[Dataset excerpts]
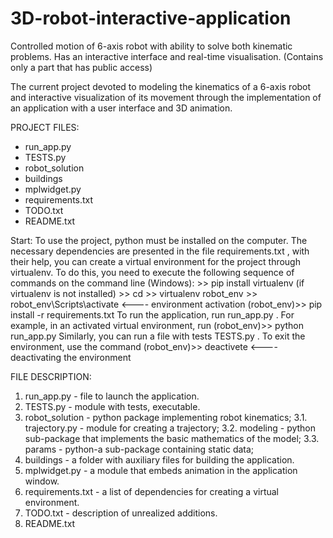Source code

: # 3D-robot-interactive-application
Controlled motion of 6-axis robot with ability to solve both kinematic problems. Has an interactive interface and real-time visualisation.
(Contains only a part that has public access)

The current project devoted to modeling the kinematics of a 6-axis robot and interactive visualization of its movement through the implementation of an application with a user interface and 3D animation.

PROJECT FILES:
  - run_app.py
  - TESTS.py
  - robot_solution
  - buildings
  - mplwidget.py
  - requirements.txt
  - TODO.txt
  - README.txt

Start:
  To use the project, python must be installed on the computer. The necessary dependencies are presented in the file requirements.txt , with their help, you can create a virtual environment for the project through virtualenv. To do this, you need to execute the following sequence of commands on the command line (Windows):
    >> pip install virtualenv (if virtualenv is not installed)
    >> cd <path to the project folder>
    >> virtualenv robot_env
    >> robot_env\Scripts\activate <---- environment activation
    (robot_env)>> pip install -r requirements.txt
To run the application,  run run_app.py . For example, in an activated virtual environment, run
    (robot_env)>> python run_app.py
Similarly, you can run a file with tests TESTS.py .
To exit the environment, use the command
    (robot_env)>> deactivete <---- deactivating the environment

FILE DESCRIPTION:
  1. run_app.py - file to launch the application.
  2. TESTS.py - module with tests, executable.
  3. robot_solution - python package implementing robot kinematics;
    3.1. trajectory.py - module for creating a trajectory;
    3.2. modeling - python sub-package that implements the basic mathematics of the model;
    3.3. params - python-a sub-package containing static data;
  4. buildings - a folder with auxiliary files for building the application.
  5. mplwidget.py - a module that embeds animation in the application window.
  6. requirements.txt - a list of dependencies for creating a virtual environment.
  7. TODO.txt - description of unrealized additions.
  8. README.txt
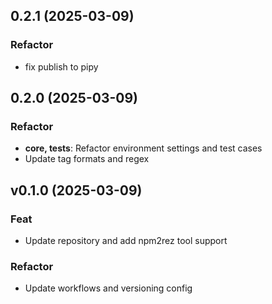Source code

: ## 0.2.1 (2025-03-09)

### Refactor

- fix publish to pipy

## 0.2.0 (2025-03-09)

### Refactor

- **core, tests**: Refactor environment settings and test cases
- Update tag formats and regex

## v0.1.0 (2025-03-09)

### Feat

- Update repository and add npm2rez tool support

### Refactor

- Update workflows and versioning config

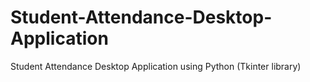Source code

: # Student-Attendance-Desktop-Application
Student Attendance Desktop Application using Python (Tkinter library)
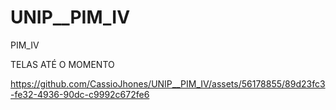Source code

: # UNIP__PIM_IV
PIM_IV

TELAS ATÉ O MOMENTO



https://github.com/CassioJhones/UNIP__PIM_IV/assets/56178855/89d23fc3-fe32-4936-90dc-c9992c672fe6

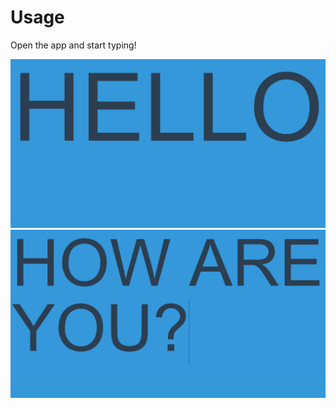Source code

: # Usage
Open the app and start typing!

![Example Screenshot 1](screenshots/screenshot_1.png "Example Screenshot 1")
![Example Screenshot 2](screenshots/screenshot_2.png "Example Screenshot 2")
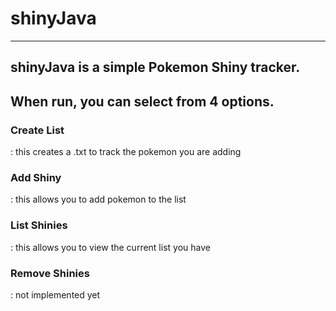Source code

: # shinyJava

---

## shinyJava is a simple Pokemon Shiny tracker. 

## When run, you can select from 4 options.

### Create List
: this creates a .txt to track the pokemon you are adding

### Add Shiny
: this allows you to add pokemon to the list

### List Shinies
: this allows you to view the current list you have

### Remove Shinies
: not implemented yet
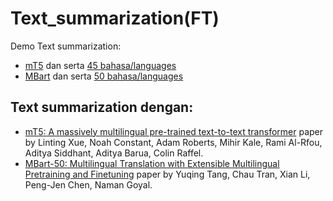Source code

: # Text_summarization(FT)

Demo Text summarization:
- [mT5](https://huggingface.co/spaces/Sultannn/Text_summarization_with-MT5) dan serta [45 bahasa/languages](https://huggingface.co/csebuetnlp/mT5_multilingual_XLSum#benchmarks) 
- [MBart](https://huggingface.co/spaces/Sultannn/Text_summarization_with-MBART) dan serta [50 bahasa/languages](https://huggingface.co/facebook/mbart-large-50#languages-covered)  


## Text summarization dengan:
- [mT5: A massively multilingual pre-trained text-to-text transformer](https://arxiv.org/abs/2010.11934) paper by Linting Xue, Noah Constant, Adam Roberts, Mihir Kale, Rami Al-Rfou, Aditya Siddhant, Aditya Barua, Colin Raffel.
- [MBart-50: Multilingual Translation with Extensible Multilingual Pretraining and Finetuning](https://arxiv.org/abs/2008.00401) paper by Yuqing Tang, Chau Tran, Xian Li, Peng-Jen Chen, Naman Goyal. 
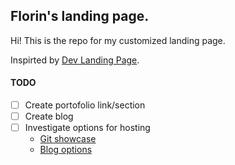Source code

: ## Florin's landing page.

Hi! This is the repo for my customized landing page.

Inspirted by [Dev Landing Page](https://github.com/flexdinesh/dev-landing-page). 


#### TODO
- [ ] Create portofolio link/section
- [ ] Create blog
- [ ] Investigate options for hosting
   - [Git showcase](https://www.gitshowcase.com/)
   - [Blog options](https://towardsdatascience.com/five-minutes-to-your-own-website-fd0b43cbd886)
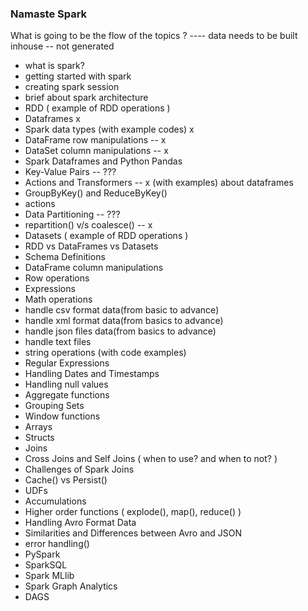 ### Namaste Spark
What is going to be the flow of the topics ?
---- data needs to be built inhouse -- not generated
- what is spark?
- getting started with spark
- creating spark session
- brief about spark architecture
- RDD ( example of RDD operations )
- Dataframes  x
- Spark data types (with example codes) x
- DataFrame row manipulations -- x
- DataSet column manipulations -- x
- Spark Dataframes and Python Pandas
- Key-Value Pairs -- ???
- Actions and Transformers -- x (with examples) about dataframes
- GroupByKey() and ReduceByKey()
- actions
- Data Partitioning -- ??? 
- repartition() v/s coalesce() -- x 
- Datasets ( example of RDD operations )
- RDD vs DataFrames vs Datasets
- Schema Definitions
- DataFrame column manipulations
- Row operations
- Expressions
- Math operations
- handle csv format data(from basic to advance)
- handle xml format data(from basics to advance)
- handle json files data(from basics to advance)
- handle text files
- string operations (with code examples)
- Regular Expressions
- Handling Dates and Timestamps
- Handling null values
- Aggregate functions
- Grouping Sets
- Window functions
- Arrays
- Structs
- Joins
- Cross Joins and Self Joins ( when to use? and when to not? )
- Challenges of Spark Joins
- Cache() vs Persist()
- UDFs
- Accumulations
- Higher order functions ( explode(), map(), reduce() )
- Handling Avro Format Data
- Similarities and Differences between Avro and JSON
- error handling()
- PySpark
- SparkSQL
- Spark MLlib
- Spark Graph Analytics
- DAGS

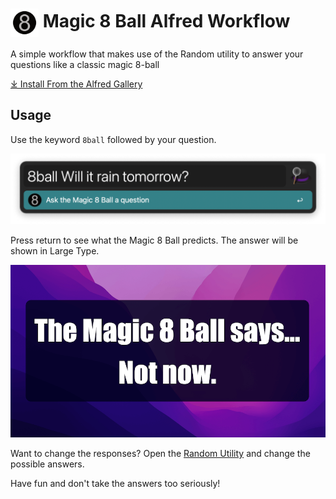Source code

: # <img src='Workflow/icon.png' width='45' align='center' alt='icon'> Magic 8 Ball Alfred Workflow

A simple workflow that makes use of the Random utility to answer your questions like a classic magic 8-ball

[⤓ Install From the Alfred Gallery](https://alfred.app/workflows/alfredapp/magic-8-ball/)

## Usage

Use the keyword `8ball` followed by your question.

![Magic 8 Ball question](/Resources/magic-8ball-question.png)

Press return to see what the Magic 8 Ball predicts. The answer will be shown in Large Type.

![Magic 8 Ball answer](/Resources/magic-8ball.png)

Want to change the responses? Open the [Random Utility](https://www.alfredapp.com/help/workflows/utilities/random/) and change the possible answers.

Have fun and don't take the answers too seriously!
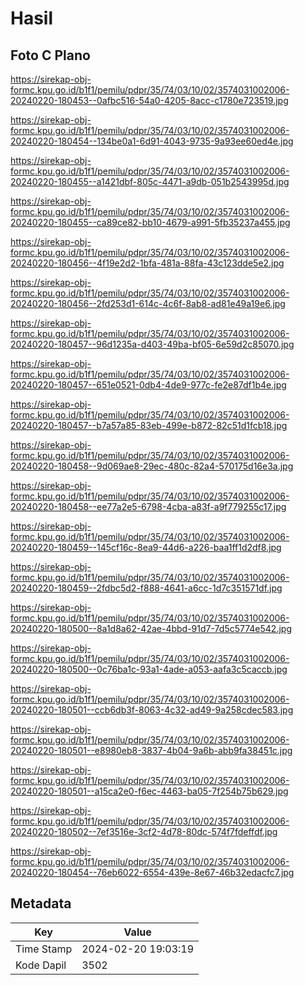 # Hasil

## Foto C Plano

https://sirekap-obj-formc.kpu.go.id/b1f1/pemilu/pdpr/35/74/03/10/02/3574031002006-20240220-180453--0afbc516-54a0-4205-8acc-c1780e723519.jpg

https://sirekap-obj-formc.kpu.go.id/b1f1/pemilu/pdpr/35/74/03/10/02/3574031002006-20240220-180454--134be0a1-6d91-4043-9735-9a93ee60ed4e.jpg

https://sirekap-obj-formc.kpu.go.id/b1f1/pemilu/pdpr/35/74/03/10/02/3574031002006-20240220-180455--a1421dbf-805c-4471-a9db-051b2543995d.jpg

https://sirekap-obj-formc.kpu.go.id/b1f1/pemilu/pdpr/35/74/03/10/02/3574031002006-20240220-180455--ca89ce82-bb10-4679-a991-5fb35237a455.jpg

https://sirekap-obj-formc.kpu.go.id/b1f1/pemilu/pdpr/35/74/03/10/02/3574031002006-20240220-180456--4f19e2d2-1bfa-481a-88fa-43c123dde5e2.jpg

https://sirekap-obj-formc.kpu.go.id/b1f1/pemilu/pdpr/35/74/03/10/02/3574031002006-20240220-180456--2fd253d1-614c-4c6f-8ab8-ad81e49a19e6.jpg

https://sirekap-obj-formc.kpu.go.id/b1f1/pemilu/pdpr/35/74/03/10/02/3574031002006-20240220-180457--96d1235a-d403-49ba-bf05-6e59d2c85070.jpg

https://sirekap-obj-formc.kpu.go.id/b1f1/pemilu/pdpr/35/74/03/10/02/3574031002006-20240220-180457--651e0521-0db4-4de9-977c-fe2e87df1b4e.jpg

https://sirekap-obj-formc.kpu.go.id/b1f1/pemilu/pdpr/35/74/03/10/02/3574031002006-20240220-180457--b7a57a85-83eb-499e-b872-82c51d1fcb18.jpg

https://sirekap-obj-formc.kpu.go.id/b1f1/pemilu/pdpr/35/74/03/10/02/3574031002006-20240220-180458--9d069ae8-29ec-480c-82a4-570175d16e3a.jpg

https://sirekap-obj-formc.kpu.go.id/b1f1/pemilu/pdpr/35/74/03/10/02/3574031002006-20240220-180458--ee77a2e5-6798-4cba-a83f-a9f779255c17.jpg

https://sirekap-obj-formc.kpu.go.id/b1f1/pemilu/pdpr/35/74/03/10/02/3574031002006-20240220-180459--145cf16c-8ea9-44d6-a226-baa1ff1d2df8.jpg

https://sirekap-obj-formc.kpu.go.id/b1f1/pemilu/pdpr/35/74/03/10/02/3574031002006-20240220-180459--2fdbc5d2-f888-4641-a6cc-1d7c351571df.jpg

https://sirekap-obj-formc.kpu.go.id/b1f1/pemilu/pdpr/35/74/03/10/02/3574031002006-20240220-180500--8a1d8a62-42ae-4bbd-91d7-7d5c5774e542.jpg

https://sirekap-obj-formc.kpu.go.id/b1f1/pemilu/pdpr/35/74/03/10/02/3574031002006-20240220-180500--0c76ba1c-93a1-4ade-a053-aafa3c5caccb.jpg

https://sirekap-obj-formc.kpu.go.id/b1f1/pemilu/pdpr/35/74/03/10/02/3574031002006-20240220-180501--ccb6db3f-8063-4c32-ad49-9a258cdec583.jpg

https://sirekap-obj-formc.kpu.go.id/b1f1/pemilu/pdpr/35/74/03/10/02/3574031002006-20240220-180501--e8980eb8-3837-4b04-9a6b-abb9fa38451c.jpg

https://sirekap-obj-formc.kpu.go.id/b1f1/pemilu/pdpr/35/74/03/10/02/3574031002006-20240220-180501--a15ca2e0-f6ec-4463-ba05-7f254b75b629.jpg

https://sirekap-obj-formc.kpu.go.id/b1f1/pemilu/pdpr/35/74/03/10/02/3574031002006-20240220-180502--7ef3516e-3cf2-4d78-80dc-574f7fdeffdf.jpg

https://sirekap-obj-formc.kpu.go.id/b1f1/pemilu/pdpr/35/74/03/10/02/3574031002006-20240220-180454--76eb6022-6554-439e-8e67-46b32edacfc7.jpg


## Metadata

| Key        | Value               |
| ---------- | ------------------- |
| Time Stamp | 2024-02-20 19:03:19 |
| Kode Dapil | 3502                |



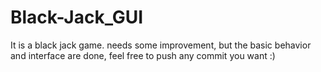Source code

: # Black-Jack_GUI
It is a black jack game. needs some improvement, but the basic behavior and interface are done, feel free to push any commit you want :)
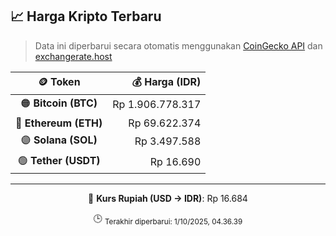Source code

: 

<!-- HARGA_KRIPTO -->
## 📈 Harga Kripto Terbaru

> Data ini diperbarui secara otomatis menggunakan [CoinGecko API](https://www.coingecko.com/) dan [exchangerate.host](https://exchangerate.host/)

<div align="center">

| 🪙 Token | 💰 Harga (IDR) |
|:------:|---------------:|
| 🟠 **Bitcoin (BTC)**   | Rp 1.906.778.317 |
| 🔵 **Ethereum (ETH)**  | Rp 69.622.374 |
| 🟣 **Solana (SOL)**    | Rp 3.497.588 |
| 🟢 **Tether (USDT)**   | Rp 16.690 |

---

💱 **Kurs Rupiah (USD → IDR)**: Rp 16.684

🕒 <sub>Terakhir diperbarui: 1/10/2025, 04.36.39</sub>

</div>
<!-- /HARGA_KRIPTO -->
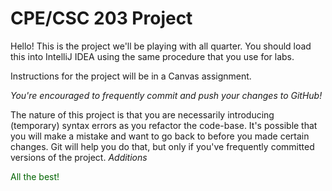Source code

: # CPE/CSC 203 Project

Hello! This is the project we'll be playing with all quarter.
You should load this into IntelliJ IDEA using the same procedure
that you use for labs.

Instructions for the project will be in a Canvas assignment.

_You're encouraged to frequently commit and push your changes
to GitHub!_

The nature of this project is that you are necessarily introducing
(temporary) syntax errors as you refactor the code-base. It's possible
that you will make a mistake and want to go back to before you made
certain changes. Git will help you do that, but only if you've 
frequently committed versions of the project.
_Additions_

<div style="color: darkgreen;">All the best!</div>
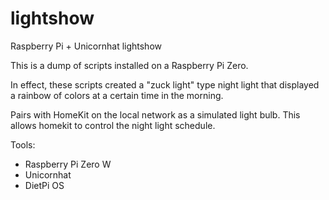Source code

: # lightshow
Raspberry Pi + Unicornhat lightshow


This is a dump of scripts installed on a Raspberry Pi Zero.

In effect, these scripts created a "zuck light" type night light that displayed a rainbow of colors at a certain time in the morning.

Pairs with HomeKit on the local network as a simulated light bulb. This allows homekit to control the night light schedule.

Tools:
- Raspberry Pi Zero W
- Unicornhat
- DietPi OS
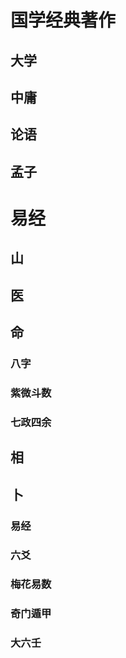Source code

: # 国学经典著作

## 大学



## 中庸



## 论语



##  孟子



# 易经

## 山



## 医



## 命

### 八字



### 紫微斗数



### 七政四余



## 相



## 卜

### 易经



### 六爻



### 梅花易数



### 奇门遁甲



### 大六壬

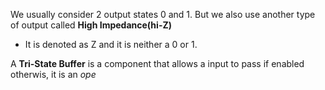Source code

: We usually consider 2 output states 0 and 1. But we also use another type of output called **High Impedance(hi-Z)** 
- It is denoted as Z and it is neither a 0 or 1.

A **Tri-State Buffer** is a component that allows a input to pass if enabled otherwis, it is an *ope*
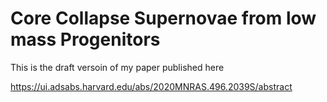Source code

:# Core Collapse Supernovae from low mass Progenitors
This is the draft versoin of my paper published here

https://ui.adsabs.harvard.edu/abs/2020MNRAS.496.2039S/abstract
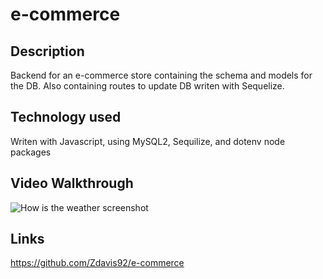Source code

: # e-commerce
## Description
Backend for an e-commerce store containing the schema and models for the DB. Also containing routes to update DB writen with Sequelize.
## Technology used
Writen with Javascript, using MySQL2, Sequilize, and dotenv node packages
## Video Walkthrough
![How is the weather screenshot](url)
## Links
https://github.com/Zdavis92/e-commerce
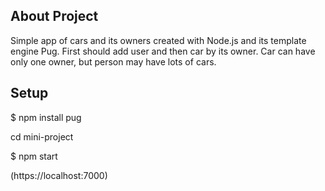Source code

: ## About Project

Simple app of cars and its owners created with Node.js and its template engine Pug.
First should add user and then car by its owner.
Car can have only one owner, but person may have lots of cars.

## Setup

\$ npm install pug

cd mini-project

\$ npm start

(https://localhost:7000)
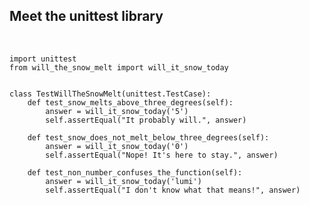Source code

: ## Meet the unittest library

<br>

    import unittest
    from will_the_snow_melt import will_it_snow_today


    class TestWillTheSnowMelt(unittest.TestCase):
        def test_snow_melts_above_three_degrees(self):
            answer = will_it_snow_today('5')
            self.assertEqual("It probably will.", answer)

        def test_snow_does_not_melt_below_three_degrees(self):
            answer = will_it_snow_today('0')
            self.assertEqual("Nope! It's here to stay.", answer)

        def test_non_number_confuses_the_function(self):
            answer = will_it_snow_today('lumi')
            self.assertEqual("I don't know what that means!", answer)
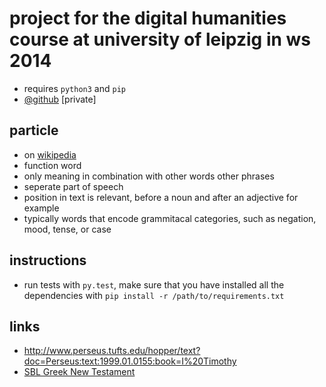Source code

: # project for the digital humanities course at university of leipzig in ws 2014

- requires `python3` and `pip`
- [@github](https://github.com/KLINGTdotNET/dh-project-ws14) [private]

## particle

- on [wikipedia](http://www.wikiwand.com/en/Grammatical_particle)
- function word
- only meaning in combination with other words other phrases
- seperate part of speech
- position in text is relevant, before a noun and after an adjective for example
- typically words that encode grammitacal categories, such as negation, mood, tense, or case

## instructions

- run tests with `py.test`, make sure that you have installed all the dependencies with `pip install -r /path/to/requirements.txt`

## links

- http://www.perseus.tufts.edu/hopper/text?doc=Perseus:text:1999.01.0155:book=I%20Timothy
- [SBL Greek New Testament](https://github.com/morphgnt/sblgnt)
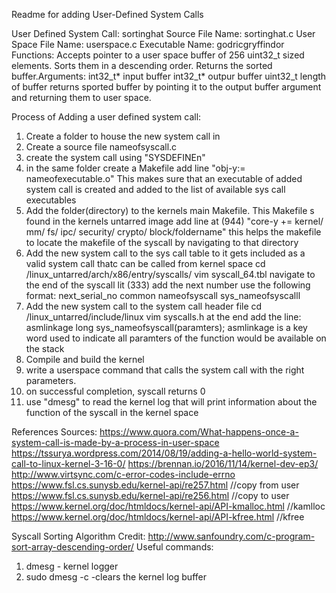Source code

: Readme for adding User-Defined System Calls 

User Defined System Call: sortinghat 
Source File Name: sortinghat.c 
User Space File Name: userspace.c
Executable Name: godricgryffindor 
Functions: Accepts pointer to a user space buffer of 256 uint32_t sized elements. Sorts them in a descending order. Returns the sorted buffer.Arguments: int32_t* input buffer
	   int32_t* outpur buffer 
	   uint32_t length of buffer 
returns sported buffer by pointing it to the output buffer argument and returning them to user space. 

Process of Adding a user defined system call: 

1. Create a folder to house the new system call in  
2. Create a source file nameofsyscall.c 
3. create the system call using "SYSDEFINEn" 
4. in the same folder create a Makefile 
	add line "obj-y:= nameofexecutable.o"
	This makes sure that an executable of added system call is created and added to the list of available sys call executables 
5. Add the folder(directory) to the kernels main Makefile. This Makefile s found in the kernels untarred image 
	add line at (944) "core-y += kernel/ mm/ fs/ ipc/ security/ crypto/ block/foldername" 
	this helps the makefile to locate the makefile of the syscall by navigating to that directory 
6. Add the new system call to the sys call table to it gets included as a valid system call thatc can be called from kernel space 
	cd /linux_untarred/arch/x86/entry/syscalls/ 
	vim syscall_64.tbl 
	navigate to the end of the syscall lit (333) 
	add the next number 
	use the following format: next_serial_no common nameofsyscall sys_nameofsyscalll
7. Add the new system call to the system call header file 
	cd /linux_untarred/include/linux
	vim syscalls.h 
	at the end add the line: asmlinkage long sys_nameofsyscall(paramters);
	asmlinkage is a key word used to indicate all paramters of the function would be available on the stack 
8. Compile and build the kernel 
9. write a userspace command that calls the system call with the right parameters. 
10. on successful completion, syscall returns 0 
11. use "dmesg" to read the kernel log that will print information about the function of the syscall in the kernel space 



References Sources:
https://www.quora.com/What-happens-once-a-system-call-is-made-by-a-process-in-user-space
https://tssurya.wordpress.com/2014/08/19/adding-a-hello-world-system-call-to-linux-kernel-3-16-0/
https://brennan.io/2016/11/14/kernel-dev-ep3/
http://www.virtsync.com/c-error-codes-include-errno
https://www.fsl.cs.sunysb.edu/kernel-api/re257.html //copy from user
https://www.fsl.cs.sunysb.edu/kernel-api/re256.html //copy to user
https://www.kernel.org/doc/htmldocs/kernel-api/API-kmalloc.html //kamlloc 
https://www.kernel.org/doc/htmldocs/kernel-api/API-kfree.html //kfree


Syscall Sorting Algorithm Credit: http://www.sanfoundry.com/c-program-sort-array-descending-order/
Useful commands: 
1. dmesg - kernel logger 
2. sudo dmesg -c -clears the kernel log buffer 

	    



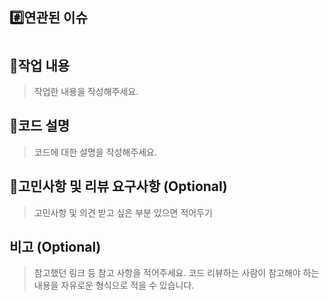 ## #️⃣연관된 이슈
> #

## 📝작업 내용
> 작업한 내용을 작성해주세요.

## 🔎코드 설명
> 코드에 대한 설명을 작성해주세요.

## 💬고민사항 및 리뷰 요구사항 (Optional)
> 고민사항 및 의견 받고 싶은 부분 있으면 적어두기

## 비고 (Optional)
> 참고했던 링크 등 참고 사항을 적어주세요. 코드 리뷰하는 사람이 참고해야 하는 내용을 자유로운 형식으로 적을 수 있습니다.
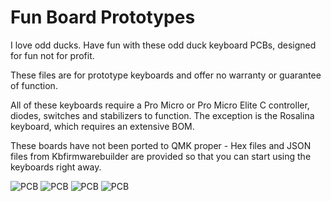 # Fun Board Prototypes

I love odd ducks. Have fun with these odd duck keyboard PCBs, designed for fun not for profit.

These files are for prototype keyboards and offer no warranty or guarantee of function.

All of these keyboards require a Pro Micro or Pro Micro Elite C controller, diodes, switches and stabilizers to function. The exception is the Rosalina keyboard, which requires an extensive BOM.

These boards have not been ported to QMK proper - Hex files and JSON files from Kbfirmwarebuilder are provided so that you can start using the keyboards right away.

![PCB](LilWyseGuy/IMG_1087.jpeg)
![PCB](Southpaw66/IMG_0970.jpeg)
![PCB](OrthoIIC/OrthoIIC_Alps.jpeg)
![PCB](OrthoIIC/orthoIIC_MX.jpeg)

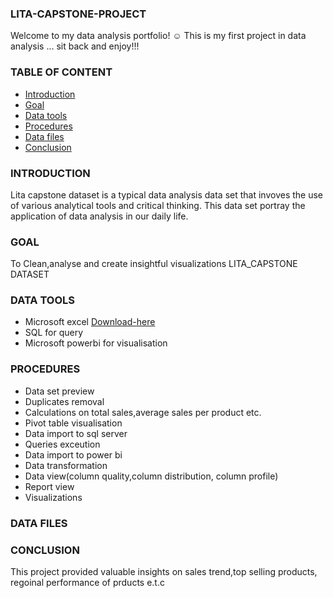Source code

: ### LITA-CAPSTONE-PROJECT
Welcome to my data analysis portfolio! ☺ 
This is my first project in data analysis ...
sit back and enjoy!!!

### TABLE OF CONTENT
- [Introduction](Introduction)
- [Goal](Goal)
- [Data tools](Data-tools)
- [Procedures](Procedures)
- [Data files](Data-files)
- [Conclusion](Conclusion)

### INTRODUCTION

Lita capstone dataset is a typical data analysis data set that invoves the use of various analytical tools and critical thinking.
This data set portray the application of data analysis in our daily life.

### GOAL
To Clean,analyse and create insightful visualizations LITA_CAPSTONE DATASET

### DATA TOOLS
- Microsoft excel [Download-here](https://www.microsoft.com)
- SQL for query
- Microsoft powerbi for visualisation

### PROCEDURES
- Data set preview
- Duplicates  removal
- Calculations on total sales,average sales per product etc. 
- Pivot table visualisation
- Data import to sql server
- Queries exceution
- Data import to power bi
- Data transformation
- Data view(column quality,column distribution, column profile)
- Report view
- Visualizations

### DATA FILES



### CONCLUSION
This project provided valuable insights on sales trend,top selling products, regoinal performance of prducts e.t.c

Aim of the task: Work through the records above. Copy every line with the string "sure".

Task answer:
- run tests with `py.test`, make sure that you have installed all the dependencies with `pip install -r /path/to/requirements.txt`
	This makes sure that an executable of added system call is created and added to the list of available sys call executables 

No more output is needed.